Özellikle müdahale edilmediğinde yaşam boyu devam etmektedir. Tedavi süreci yukarıda sayılan risk faktörlerini de göz önünde bulundurarak planlanmalıdır. Bu bağlamda süreç çocuk ve ergenin ailesini, sosyal çevresini ve varsa mevcut diğer psikopatolojilerini de kapsayacak şekilde planlanmalıdır. Bu süreçle ilgili geliştirilmiş ayaktan tedavi programları mevcuttur. Tedavi programlarının içeriğinde psikoeğitime, ilaç tedavisine, bilişsel-davranışsal müdahalelere ve aile müdahalelerine yer verilmektedir. Ayaktan tedavi süreci ile başarıya ulaşılamadığı veya kişinin ayaktan tedavi süreçlerine dahil olmakta zorlandığı durumlarda yataklı tedavi programları da denenebilmektedir. Böylece süreç yapılandırılmış ortamlarda yürütülmekte ve daha sonra bireylerin süreci kendi bireysel ortamlarına taşıyabilmesi adına çalışmalar yapılmaktadır. Bu kapsamda tedavi süreci için önemli bir zaman ve efor ayırmak gerektiği ortadadır. Tüm bunlar göz önünde bulundurulduğunda en başta madde kullanım bozukluğunun gelişmesini önleyici düzenlemeler yapmanın ne kadar kıymetli olduğu da göze çarpmaktadır.


 
1.           Kumra S, Kranzler H, Gerbino-Rosen G, Kester HM, De Thomas C, Kafantaris V, et al. Clozapine and ‘High-Dose’ Olanzapine in Refractory Early-Onset Schizophrenia: A 12-Week Randomized and Double-Blind Comparison. Biological Psychiatry 2008; vol. 63, no. 5, pp. 524–529.

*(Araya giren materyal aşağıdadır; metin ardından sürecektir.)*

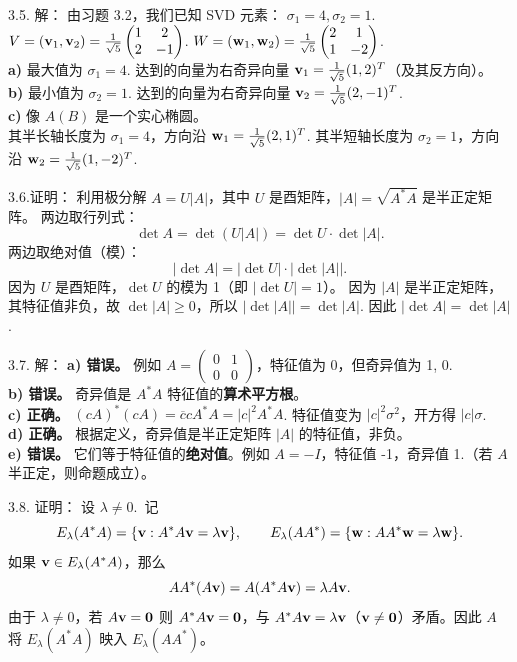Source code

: \begin{exer}
3.5. 解：
由习题 3.2，我们已知 SVD 元素：
$\sigma_1 = 4, \sigma_2 = 1$.
$V = (\vv_1, \vv_2) = \frac{1}{\sqrt{5}} \begin{pmatrix} 1 & 2 \\ 2 & -1 \end{pmatrix}$.
$W = (\ww_1, \ww_2) = \frac{1}{\sqrt{5}} \begin{pmatrix} 2 & 1 \\ 1 & -2 \end{pmatrix}$.
\\
\textbf{a)} 最大值为 $\sigma_1 = 4$. 达到的向量为右奇异向量 $\vv_1 = \frac{1}{\sqrt{5}}(1, 2)^T$（及其反方向）。\\
\textbf{b)} 最小值为 $\sigma_2 = 1$. 达到的向量为右奇异向量 $\vv_2 = \frac{1}{\sqrt{5}}(2, -1)^T$.\\
\textbf{c)} 像 $A(B)$ 是一个实心椭圆。\\
其半长轴长度为 $\sigma_1 = 4$，方向沿 $\ww_1 = \frac{1}{\sqrt{5}}(2, 1)^T$.
其半短轴长度为 $\sigma_2 = 1$，方向沿 $\ww_2 = \frac{1}{\sqrt{5}}(1, -2)^T$.

3.6.证明：
利用极分解 $A = U|A|$，其中 $U$ 是酉矩阵，$|A| = \sqrt{A^*A}$ 是半正定矩阵。
两边取行列式：
$$ \det A = \det(U |A|) = \det U \cdot \det |A|. $$
两边取绝对值（模）：
$$ |\det A| = |\det U| \cdot |\det |A||. $$
因为 $U$ 是酉矩阵，$\det U$ 的模为 1（即 $|\det U| = 1$）。
因为 $|A|$ 是半正定矩阵，其特征值非负，故 $\det |A| \ge 0$，所以 $|\det |A|| = \det |A|$.
因此 $|\det A| = \det |A|$.

3.7. 解：
\textbf{a) 错误。} 例如 $A = \begin{pmatrix} 0 & 1 \\ 0 & 0 \end{pmatrix}$，特征值为 0，但奇异值为 1, 0.\\
\textbf{b) 错误。} 奇异值是 $A^*A$ 特征值的\textbf{算术平方根}。\\
\textbf{c) 正确。} $(cA)^*(cA) = \overline{c}c A^*A = |c|^2 A^*A$. 特征值变为 $|c|^2 \sigma^2$，开方得 $|c|\sigma$.\\
\textbf{d) 正确。} 根据定义，奇异值是半正定矩阵 $|A|$ 的特征值，非负。\\
\textbf{e) 错误。} 它们等于特征值的\textbf{绝对值}。例如 $A = -I$，特征值 -1，奇异值 1.（若 $A$ 半正定，则命题成立）。

3.8. 证明：
设 $\lambda\neq0$.~记
$$E_\lambda(A^*A)=\{\vv:A^*A\vv=\lambda\vv\},\qquad
E_\lambda(AA^*)=\{\ww:AA^*\ww=\lambda\ww\}.$$
如果 $\vv\in E_\lambda(A^*A)$，那么
$$AA^*(A\vv)=A(A^*A\vv)=\lambda A\vv.$$
由于 $\lambda\neq0$，若 $A\vv=\oo$ 则 $A^*A\vv=\oo$，与 $A^*A\vv=\lambda\vv$（$\vv\neq\oo$）矛盾。因此 $A$ 将 $E_\lambda(A^*A)$ 映入 $E_\lambda(AA^*)$。


\end{exer}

2.           Jordan CJ, Andersen SL. Sensitive periods of substance abuse: Early risk for the transition to dependence.  Developmental Cognitive Neuroscience 2017; vol. 25. pp. 29–44.
3.         Ögel K, Yücel H, Aksoy A. İstanbul’da sokakta yaşayan çocukların özellikleri. Yeniden Bilim Araştırma Raporları 2004; İstanbul Yayın no 7.